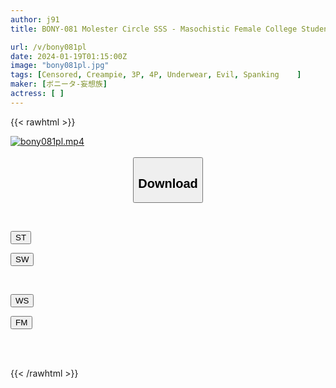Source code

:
 ```yaml
---
author: j91
title: BONY-081 Molester Circle SSS - Masochistic Female College Student I Who Gets Wet After Being Slapped

url: /v/bony081pl
date: 2024-01-19T01:15:00Z
image: "bony081pl.jpg"
tags: [Censored, Creampie, 3P, 4P, Underwear, Evil, Spanking	]
maker: [ボニータ-妄想族]
actress: [ ]
---
```



{{< rawhtml >}}

<div class="video" data-videoid="wZJwz1k3dzhl7y">
    <a href="javascript:;">
        <img src="/v/bony081pl/bony081pl.jpg" width="WIDTH" height="HEIGHT" alt="bony081pl.mp4" loading="lazy">
    </a>
</div>

<script type="text/javascript" src="https://j91.asia/asset/on-demand-st.js"></script>

<br>
  <link rel="stylesheet" href="https://j91.asia/asset/bs5.css">
  
  <center>
  <button class="btn btn-primary" type="button" data-bs-toggle="collapse" data-bs-target=".multi-collapse" aria-expanded="false" aria-controls="multiCollapseExample1 multiCollapseExample2"><h2>Download</h2></button></center>
</p>
<div class="row">
  <div class="col">
    <div class="collapse multi-collapse" id="multiCollapseExample1">
      <div class="card card-body">
	      	      <br>
<div class="buttons">  
<p><a href="https://streamtape.to/v/wZJwz1k3dzhl7y" target="_blank"><button class="btn-hover color-3"><i class="fa fa-download"></i> ST</button></a></p>
<p><a href="https://flaswish.com/gp7q8zmsagpg" target="_blank"><button class="btn-hover color-2"><i class="fa fa-download"></i> SW</button></a></p></div>
    </div>
  </div>
</div>
  <div class="col">
    <div class="collapse multi-collapse" id="multiCollapseExample2">
      <div class="card card-body">
	      <br>
<div class="buttons">
<p><a href="https://wolfstream.tv/w3ygm17g2rrm/BONY-081.mp4.html" target="_blank"><button class="btn-hover color-9"><i class="fa fa-download"></i> WS</button></a></p>
<p><a href="https://filemoon.sx/d/7uvcc2wqz0m0" target="_blank"><button class="btn-hover color-8"><i class="fa fa-download"></i> FM</button></a></p></div>
<br><br>
      </div>
    </div>
  </div>
</div>

{{< /rawhtml >}}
________________________________________
WORK TO BE COMPLETED
Output all of the entries verbatim, leaving out any images.

SOLUTION TO THIS EXERCISE
Source code

:
 ```yaml
---
author: j91
title: BONY-081 Molester Circle SSS - Masochistic Female College Student I Who Gets Wet After Being Slapped

url: /v/bony081pl
date: 2024-01-19T01:15:00Z
image: "bony081pl.jpg"
tags: [Censored, Creampie, 3P, 4P, Underwear, Evil, Spanking	]
maker: [ボニータ-妄想族]
actress: [ ]
---
```



{{< rawhtml >}}

<div class="video" data-videoid="wZJwz1k3dzhl7y">
    <a href="javascript:;">
        <img src="/v/bony081pl/bony081pl.jpg" width="WIDTH" height="HEIGHT" alt="bony081pl.mp4" loading="lazy">
    </a>
</div>

<script type="text/javascript" src="https://j91.asia/asset/on-demand-st.js"></script>

<br>
  <link rel="stylesheet" href="https://j91.asia/asset/bs5.css">
  
  <center>
  <button class="btn btn-primary" type="button" data-bs-toggle="collapse" data-bs-target=".multi-collapse" aria-expanded="false" aria-controls="multiCollapseExample1 multiCollapseExample2"><h2>Download</h2></button></center>
</p>
<div class="row">
  <div class="col">
    <div class="collapse multi-collapse" id="multiCollapseExample1">
      <div class="card card-body">
	      	      <br>
<div class="buttons">  
<p><a href="https://streamtape.to/v/wZJwz1k3dzhl7y" target="_blank"><button class="btn-hover color-3"><i class="fa fa-download"></i> ST</button></a></p>
<p><a href="https://flaswish.com/gp7q8zmsagpg" target="_blank"><button class="btn-hover color-2"><i class="fa fa-download"></i> SW</button></a></p></div>
    </div>
  </div>
</div>
  <div class="col">
    <div class="collapse multi-collapse" id="multiCollapseExample2">
      <div class="card card-body">
	      <br>
<div class="buttons">
<p><a href="https://wolfstream.tv/w3ygm17g2rrm/BONY-081.mp4.html" target="_blank"><button class="btn-hover color-9"><i class="fa fa-download"></i> WS</button></a></p>
<p><a href="https://filemoon.sx/d/7uvcc2wqz0m0" target="_blank"><button class="btn-hover color-8"><i class="fa fa-download"></i> FM</button></a></p></div>
<br><br>
      </div>
    </div>
  </div>
</div>

{{< /rawhtml >}}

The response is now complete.